# INSTRUCTIONS FOR THE TASK
Some lines in the records below may hold the word "configured"; give the number of those lines and nothing else.

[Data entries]
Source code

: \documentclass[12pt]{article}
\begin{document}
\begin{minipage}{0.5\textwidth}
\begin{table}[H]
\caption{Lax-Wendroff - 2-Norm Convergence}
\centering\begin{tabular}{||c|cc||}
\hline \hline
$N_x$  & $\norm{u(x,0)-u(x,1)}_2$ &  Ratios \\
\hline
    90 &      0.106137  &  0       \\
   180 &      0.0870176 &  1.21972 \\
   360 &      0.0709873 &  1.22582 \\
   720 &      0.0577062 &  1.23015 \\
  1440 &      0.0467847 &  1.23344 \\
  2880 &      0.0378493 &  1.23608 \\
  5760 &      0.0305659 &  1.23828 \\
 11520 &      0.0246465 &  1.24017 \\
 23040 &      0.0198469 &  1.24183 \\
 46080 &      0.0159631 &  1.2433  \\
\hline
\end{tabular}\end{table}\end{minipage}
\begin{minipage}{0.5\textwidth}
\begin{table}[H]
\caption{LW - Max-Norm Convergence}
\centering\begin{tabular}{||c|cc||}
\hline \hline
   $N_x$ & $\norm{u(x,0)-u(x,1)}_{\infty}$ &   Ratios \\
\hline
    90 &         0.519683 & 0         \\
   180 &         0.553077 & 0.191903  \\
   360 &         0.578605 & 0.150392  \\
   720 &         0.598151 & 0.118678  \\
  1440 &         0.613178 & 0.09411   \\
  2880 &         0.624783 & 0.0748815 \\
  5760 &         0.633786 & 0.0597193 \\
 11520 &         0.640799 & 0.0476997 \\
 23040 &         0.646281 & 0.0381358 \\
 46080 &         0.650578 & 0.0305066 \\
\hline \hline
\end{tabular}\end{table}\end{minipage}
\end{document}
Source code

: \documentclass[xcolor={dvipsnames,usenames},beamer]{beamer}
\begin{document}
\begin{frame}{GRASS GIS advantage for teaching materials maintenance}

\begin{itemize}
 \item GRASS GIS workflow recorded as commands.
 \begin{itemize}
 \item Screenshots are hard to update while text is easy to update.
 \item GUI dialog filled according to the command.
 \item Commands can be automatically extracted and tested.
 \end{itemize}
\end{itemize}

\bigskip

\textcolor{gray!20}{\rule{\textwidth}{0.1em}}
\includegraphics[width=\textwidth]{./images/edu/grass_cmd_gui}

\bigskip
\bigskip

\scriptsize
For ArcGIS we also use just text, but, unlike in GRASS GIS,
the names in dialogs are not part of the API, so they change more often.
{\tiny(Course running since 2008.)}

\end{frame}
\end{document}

==

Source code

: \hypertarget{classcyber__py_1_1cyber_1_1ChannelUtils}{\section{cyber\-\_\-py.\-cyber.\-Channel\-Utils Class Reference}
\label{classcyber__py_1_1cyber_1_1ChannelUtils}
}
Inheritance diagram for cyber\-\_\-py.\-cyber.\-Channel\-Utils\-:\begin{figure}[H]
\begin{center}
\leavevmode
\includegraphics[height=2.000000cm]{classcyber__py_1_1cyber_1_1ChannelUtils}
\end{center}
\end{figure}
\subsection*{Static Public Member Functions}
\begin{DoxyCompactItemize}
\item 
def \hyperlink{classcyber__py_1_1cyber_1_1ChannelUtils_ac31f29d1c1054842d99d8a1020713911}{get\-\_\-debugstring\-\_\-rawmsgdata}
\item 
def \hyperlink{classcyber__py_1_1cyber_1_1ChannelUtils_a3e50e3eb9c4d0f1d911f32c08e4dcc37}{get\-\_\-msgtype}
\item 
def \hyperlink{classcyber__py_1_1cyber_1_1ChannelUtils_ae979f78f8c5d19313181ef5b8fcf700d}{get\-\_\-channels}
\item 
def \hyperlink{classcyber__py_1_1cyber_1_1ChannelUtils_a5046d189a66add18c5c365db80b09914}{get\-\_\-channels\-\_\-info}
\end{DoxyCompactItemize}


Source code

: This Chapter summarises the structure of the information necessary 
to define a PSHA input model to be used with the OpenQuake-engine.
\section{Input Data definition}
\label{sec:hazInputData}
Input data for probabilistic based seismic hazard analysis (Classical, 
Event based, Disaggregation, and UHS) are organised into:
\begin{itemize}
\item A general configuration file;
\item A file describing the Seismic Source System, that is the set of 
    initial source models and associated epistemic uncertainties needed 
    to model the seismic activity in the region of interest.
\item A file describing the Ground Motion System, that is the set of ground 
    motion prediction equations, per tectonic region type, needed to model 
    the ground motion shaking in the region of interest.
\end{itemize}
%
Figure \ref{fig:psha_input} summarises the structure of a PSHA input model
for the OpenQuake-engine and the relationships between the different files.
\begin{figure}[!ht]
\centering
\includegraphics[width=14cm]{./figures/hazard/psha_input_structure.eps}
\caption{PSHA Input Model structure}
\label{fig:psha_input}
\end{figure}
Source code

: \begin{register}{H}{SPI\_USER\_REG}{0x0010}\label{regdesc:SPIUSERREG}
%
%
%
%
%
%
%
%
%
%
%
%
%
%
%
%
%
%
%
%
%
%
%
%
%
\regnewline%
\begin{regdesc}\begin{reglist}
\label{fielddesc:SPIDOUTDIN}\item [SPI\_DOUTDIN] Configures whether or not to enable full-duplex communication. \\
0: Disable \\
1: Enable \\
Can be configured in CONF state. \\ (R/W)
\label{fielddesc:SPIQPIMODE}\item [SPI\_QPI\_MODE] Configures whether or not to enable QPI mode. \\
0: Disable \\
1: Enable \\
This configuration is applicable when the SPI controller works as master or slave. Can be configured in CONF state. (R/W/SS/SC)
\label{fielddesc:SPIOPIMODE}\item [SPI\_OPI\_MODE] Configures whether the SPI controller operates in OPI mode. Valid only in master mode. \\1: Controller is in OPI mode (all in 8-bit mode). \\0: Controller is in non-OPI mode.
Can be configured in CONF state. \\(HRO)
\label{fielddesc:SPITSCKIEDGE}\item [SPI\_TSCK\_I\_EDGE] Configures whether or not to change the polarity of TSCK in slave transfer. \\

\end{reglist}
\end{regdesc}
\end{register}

# SOLUTION FOR THIS EXERCISE
3